The New England Patriots have just lost to the Denver Broncos and Tom Brady lost his first playoff game in 11 tries. The Patriots won the Super Bowl three of the last four years; they were going for the first three-peat in NFL history. But not this year. Why should I care?

I missed last year's Super Bowl victory by the Patriots over the Eagles. I was on a boat in Indonesia, with a group of scientists and donors and the Swiss ex-pat boat captain. I remember the night: no radio, no way of knowing the score or the outcome. And the boat captain saying to me, "Hey, you're an environmental guy, why do you care about football? Why care about any sport?" And the underlying question, why root for a bunch of overpaid, over-hyped guys overloaded on testosterone running around in a decidedly environmentally unfriendly pursuit?

My answer was and is that sports help you learn to care. Your affiliation with and allegiance to a team is learned at an early age, right when you are deciding what matters and what you care about. I care what the outcome is, want my team to win, and am disappointed when they fall short or don't do well.

One of my heroes, A. Bartlett Giamatti, the late commissioner of Major League Baseball and president of Yale, scholar and poetry enthusiast, said it best in his essay about the Red Sox,

It breaks my heart because it was meant to, because it was meant to foster in me again the illusion that there was something abiding, some pattern and some impulse that could come together to make a reality that would resist the corrosion; and because, after it had fostered again that most hungered-for illusion, the game was meant to stop, and betray precisely what it promised.

That is what caring about sports is all about, and it is related to caring about anything that is "abiding" and "resists corrosion." And I venture here to say that when you learn to care about sporting events or teams it connects you to the larger ethic of caring.
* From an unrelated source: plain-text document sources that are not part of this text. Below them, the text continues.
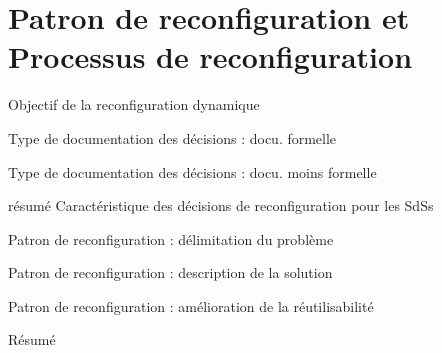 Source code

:\section{Patron de reconfiguration et Processus de reconfiguration}

\begin{frame}{Objectif de la reconfiguration dynamique}
\end{frame}


\begin{frame}{Type de documentation des décisions : docu. formelle}
\end{frame}

\begin{frame}{Type de documentation des décisions : docu. moins
formelle}
\end{frame}


\begin{frame}{ résumé Caractéristique des décisions de reconfiguration
pour les SdSs}
\end{frame}


\begin{frame}{Patron de reconfiguration : délimitation du problème}
\end{frame}

\begin{frame}{Patron de reconfiguration : description de la solution}
\end{frame}

\begin{frame}{Patron de reconfiguration : amélioration de la
réutilisabilité}
\end{frame}

\begin{frame}{Résumé}
\end{frame}
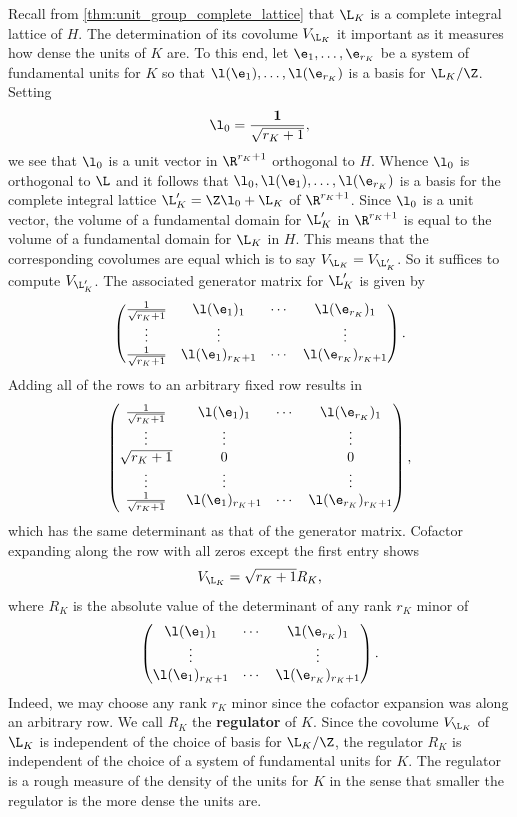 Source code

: \documentclass[12pt]{article}
\begin{document}
      Recall from \cref{thm:unit_group_complete_lattice} that \(\L_{K}\) is a complete integral lattice of \(H\). The determination of its covolume \(V_{\L_{K}}\) it important as it measures how dense the units of \(K\) are. To this end, let \(\e_{1},\ldots,\e_{r_{K}}\) be a system of fundamental units for \(K\) so that \(\l(\e_{1}),\ldots,\l(\e_{r_{K}})\) is a basis for \(\L_{K}/\Z\). Setting
      \[
        \l_{0} = \frac{\mathbf{1}}{\sqrt{r_{K}+1}},
      \]
      we see that \(\l_{0}\) is a unit vector in \(\R^{r_{K}+1}\) orthogonal to \(H\). Whence \(\l_{0}\) is orthogonal to \(\L\) and it follows that \(\l_{0},\l(\e_{1}),\ldots,\l(\e_{r_{K}})\) is a basis for the complete integral lattice \(\L_{K}' = \Z\l_{0}+\L_{K}\) of \(\R^{r_{K}+1}\). Since \(\l_{0}\) is a unit vector, the volume of a fundamental domain for \(\L_{K}'\) in \(\R^{r_{K}+1}\) is equal to the volume of a fundamental domain for \(\L_{K}\) in \(H\). This means that the corresponding covolumes are equal which is to say \(V_{\L_{K}} = V_{\L_{K}'}\). So it suffices to compute \(V_{\L_{K}'}\). The associated generator matrix for \(\L_{K}'\) is given by
      \[
        \begin{pmatrix} \frac{1}{\sqrt{r_{K}+1}} & \l(\e_{1})_{1} & \cdots & \l(\e_{r_{K}})_{1} \\ \vdots & \vdots & & \vdots \\ \frac{1}{\sqrt{r_{K}+1}} & \l(\e_{1})_{r_{K}+1} & \cdots & \l(\e_{r_{K}})_{r_{K}+1} \end{pmatrix}.
      \]
      Adding all of the rows to an arbitrary fixed row results in
      \[
        \begin{pmatrix} \frac{1}{\sqrt{r_{K}+1}} & \l(\e_{1})_{1} & \cdots & \l(\e_{r_{K}})_{1} \\ \vdots & \vdots & & \vdots \\ \sqrt{r_{K}+1} & 0 & & 0 \\ \vdots & \vdots & & \vdots \\ \frac{1}{\sqrt{r_{K}+1}} & \l(\e_{1})_{r_{K}+1} & \cdots & \l(\e_{r_{K}})_{r_{K}+1} \end{pmatrix},
      \]
      which has the same determinant as that of the generator matrix. Cofactor expanding along the row with all zeros except the first entry shows
      \[
        V_{\L_{K}} = \sqrt{r_{K}+1}R_{K},
      \]
      where \(R_{K}\) is the absolute value of the determinant of any rank \(r_{K}\) minor of
      \[
        \begin{pmatrix} \l(\e_{1})_{1} & \cdots & \l(\e_{r_{K}})_{1} \\ \vdots & & \vdots \\ \l(\e_{1})_{r_{K}+1} & \cdots & \l(\e_{r_{K}})_{r_{K}+1}  \end{pmatrix}.
      \]
      Indeed, we may choose any rank \(r_{K}\) minor since the cofactor expansion was along an arbitrary row. We call \(R_{K}\) the \textbf{regulator} of \(K\). Since the covolume \(V_{\L_{K}}\) of \(\L_{K}\) is independent of the choice of basis for \(\L_{K}/\Z\), the regulator \(R_{K}\) is independent of the choice of a system of fundamental units for \(K\). The regulator is a rough measure of the density of the units for \(K\) in the sense that smaller the regulator is the more dense the units are.
\end{document}
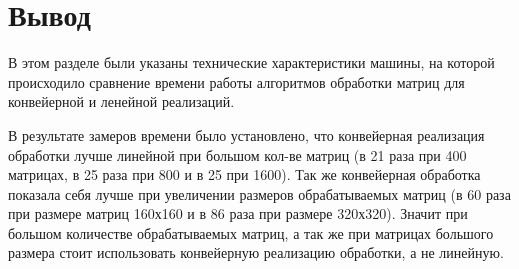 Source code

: \section*{Вывод}

В этом разделе были указаны технические характеристики машины, на которой происходило сравнение времени работы алгоритмов обработки матриц для конвейерной и ленейной реализаций.

В результате замеров времени было установлено, что конвейерная реализация обработки лучше линейной
при большом кол-ве матриц (в 21 раза при 400 матрицах, в 25 раза при 800 и в 25 при 1600). Так же конвейерная обработка показала себя лучше при увеличении размеров обрабатываемых матриц (в 60 раза при размере матриц 160х160 и в 86 раза при размере 320х320). Значит при большом количестве обрабатываемых матриц, а так же при матрицах большого размера стоит использовать конвейерную реализацию обработки, а не линейную.





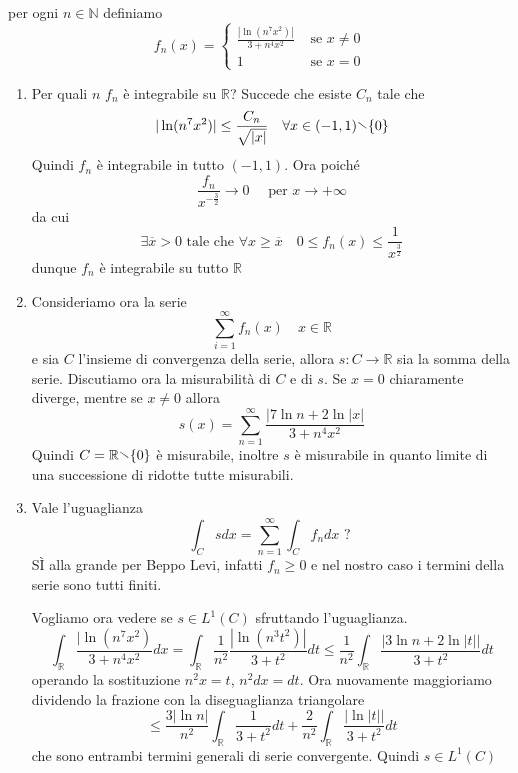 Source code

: \begin{eser}
    per ogni \(n \in \mathbb{N}\) definiamo \[f_{n}(x) =
        \begin{cases}
            \displaystyle
        \frac{|\ln (n^{7} x^2)|}{3 + n^{4}x^2} & \text{ se } x \neq 0 \\
        1 & \text{ se } x = 0
\end{cases}
\]
\begin{enumerate}[label = \alph*)]
    \item Per quali \(n\) \(f_{n}\) è integrabile su \(\mathbb{R}\)? Succede che
        esiste \(C_{n}\) tale che 
        \[
            |\ln (n^{7} x^2)| \le \frac{C_{n}}{\sqrt{ |x| }} \quad \forall x \in
            (-1, 1) \sminus \{0\}
        \]
        Quindi \(f_{n}\) è integrabile in tutto \((-1, 1)\).
        Ora poiché
        \[
            \frac{f_{n}}{x^{-\frac{3}{2}}} \to 0 \quad \text{ per } x \to +\infty
        \]
        da cui
        \[
            \exists  \overline{x} > 0 \text{ tale che } \forall x \ge
            \overline{x} \quad 0\le f_{n}(x) \le \frac{1}{x^{\frac{3}{2}}}
        \]
        dunque \(f_{n}\) è integrabile su tutto \(\mathbb{R}\) 
    \item Consideriamo ora la serie
        \[
            \sum_{i=1}^{\infty} f_{n}(x) \quad x \in \mathbb{R}
        \]
        e sia \(C\) l'insieme di convergenza della serie, allora \(s: C \to
        \mathbb{R}\) sia la somma della serie. Discutiamo ora la misurabilità di
        \(C\) e di \(s\).
        Se \(x = 0\) chiaramente diverge, mentre se \(x \neq 0\) allora
        \[
            s(x) = \sum_{n=1}^{\infty} \frac{|7 \ln n + 2 \ln|x|}{3 + n^{4}x^2} 
        \]
        Quindi \(C = \mathbb{R} \sminus \{0\} \) è misurabile, inoltre \(s\) è
        misurabile in quanto limite di una successione di ridotte tutte
        misurabili.
    \item Vale l'uguaglianza 
        \[
            \int_{C}  s dx = \sum_{n=1}^{\infty} \int_{C} f_{n} dx  \text{ ? }
        \]
        SÌ alla grande per Beppo Levi, infatti \(f_{n} \ge 0\) e nel nostro caso
        i termini della serie sono tutti finiti.

        Vogliamo ora vedere se \(s \in L^{1} (C)\) sfruttando l'uguaglianza.
        \[
            \int_{\mathbb{R}} \frac{|\ln(n^{7}x ^2)}{3 + n^{4}x^2} dx =
            \int_{\mathbb{R}} \frac{1}{n^2} \frac{|\ln(n^3 t^2)|}{ 3 + t^2 } dt
            \le \frac{1}{n^2} \int_{\mathbb{R}} \frac{|3 \ln n + 2 \ln |t||}{ 3 +
            t^2} dt
        \]
        operando la sostituzione \(n^2x = t\), \(n^2 dx = dt\). Ora nuovamente
        maggioriamo dividendo la frazione con la diseguaglianza triangolare
        \[
            \le \frac{3 |\ln n|}{ n^2 } \int_{\mathbb{R}} \frac{1}{3 + t^2} dt +
            \frac{2}{n^2} \int_{\mathbb{R}} \frac{|\ln |t||}{3 + t^2} dt
        \]
        che sono entrambi termini generali di serie convergente. Quindi \(s \in
        L^{1}(C)\)

\end{enumerate}
\end{eser}

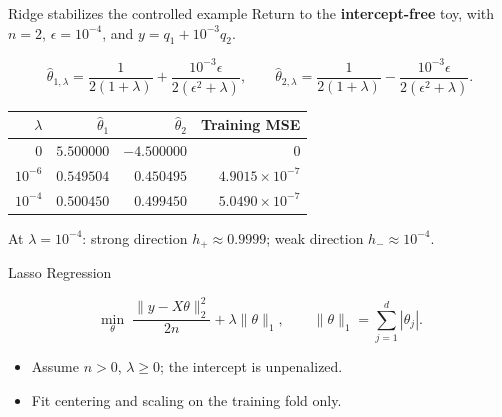 \begin{frame}{Ridge stabilizes the controlled example}
\small
Return to the \textbf{intercept-free} toy, with $n=2$,
$\epsilon=10^{-4}$, and $y=q_1+10^{-3}q_2$.
\begin{definitionbox}
\[
 \widehat \theta_{1,\lambda}=\frac{1}{2(1+\lambda)}
 +\frac{10^{-3}\epsilon}{2(\epsilon^2+\lambda)},\qquad
 \widehat \theta_{2,\lambda}=\frac{1}{2(1+\lambda)}
 -\frac{10^{-3}\epsilon}{2(\epsilon^2+\lambda)}.
\]
\end{definitionbox}
\small
{\centering
\begin{tabular}{@{}rrrr@{}}
\toprule
$\lambda$ & $\widehat \theta_1$ & $\widehat \theta_2$ & Training MSE\\\midrule
$0$ & $5.500000$ & $-4.500000$ & $0$\\
$10^{-6}$ & $0.549504$ & $0.450495$ & $4.9015\times10^{-7}$\\
$10^{-4}$ & $0.500450$ & $0.499450$ & $5.0490\times10^{-7}$\\\bottomrule
\end{tabular}
\par}
At $\lambda=10^{-4}$: strong direction $h_+\approx0.9999$;
weak direction $h_-\approx10^{-4}$.
\end{frame}



\begin{frame}{Lasso Regression}
\begin{definitionbox}\[
\min_{\theta}\;\frac{\|y-X\theta\|_2^2}{2n}+\lambda\|\theta\|_1,
\qquad \|\theta\|_1=\sum_{j=1}^d|\theta_j|.
\]\end{definitionbox}
\small\begin{itemize}\setlength{\itemsep}{9pt}
\item Assume $n>0$, $\lambda\geq0$; the intercept is unpenalized.
\item Fit centering and scaling on the training fold only.
\end{itemize}
\end{frame}

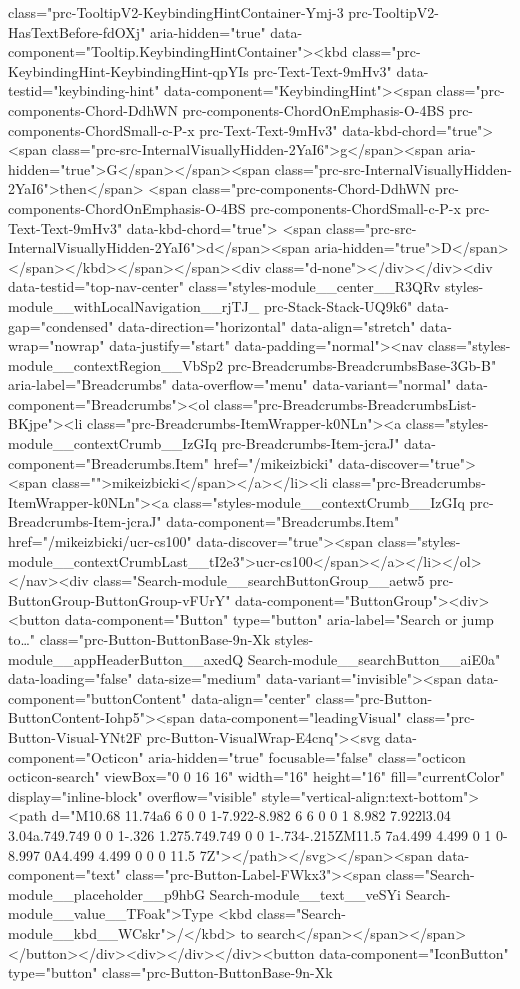 class="prc-TooltipV2-KeybindingHintContainer-Ymj-3 prc-TooltipV2-HasTextBefore-fdOXj" aria-hidden="true" data-component="Tooltip.KeybindingHintContainer"><kbd class="prc-KeybindingHint-KeybindingHint-qpYIs prc-Text-Text-9mHv3" data-testid="keybinding-hint" data-component="KeybindingHint"><span class="prc-components-Chord-DdhWN prc-components-ChordOnEmphasis-O-4BS prc-components-ChordSmall-c-P-x prc-Text-Text-9mHv3" data-kbd-chord="true"> <span class="prc-src-InternalVisuallyHidden-2YaI6">g</span><span aria-hidden="true">G</span></span><span class="prc-src-InternalVisuallyHidden-2YaI6">then</span> <span class="prc-components-Chord-DdhWN prc-components-ChordOnEmphasis-O-4BS prc-components-ChordSmall-c-P-x prc-Text-Text-9mHv3" data-kbd-chord="true"> <span class="prc-src-InternalVisuallyHidden-2YaI6">d</span><span aria-hidden="true">D</span></span></kbd></span></span><div class="d-none"></div></div><div data-testid="top-nav-center" class="styles-module__center__R3QRv styles-module__withLocalNavigation__rjTJ_ prc-Stack-Stack-UQ9k6" data-gap="condensed" data-direction="horizontal" data-align="stretch" data-wrap="nowrap" data-justify="start" data-padding="normal"><nav class="styles-module__contextRegion__VbSp2 prc-Breadcrumbs-BreadcrumbsBase-3Gb-B" aria-label="Breadcrumbs" data-overflow="menu" data-variant="normal" data-component="Breadcrumbs"><ol class="prc-Breadcrumbs-BreadcrumbsList-BKjpe"><li class="prc-Breadcrumbs-ItemWrapper-k0NLn"><a class="styles-module__contextCrumb__IzGIq prc-Breadcrumbs-Item-jcraJ" data-component="Breadcrumbs.Item" href="/mikeizbicki" data-discover="true"><span class="">mikeizbicki</span></a></li><li class="prc-Breadcrumbs-ItemWrapper-k0NLn"><a class="styles-module__contextCrumb__IzGIq prc-Breadcrumbs-Item-jcraJ" data-component="Breadcrumbs.Item" href="/mikeizbicki/ucr-cs100" data-discover="true"><span class="styles-module__contextCrumbLast__tI2e3">ucr-cs100</span></a></li></ol></nav><div class="Search-module__searchButtonGroup__aetw5 prc-ButtonGroup-ButtonGroup-vFUrY" data-component="ButtonGroup"><div><button data-component="Button" type="button" aria-label="Search or jump to…" class="prc-Button-ButtonBase-9n-Xk styles-module__appHeaderButton__axedQ Search-module__searchButton__aiE0a" data-loading="false" data-size="medium" data-variant="invisible"><span data-component="buttonContent" data-align="center" class="prc-Button-ButtonContent-Iohp5"><span data-component="leadingVisual" class="prc-Button-Visual-YNt2F prc-Button-VisualWrap-E4cnq"><svg data-component="Octicon" aria-hidden="true" focusable="false" class="octicon octicon-search" viewBox="0 0 16 16" width="16" height="16" fill="currentColor" display="inline-block" overflow="visible" style="vertical-align:text-bottom"><path d="M10.68 11.74a6 6 0 0 1-7.922-8.982 6 6 0 0 1 8.982 7.922l3.04 3.04a.749.749 0 0 1-.326 1.275.749.749 0 0 1-.734-.215ZM11.5 7a4.499 4.499 0 1 0-8.997 0A4.499 4.499 0 0 0 11.5 7Z"></path></svg></span><span data-component="text" class="prc-Button-Label-FWkx3"><span class="Search-module__placeholder__p9hbG Search-module__text__veSYi Search-module__value__TFoak">Type <kbd class="Search-module__kbd__WCskr">/</kbd> to search</span></span></span></button></div><div></div></div><button data-component="IconButton" type="button" class="prc-Button-ButtonBase-9n-Xk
That if you can care about a seemingly meaningless venture, with all its hype and hyperbole, all its illusion and artifice, you connect to a vast web of caring that goes beyond games. To me, through a life of caring about teams like the Red Sox and Patriots and Bruins (remember hockey?), my caring about such outcomes demonstrates an empathy for those things outside myself.

I can have no influence on the outcome of a game such as the one played tonight or those played last fall by the former World Champion Red Sox against their paler hose compatriots from the Windy City. I can barely influence the outcome of my son's Little League team, even as a coach. But the illusion is that if I care enough, if I care more, that somehow, we will triumph, somehow we will emerge victorious and all will be right in the world.

A friend of mine is also a Red Sox rooter and conservationist. He once remarked that the two were natural together. "If we can win the World Series, I feel like somehow we can save the world too," he said. "And it is that hope that keeps me going, that springs eternal."

Hopes are easily dashed, such as the hopes of Patriots fans everywhere tonight, whether lifers like me or of carpetbaggers from the past two seasons. Nevertheless, tonight, in Denver, Pittsburgh, Indianapolis, and Seattle and in the other cities represented by those who remain, hope still takes hold. Moreover, I am convinced that even if a little bit of that hope, that caring, transfers to the concerns of the world, we just might win the true Super Bowl of the 21st century: the very survival of our home field advantage.

I will leave you with the closing words of Bart Giamatti's essay,

Of course, there are those who learn after the first few times. They grow out of sports. And there are others who were born with the wisdom to know that nothing lasts. These are the truly tough among us, the ones who can live without illusion, or without even the hope of illusion. I am not that grown-up or up-to-date. I am a simpler creature, tied to more primitive patterns and cycles. I need to think something lasts forever, and it might as well be that state of being that is a game; it might as well be that, in a green field, in the sun.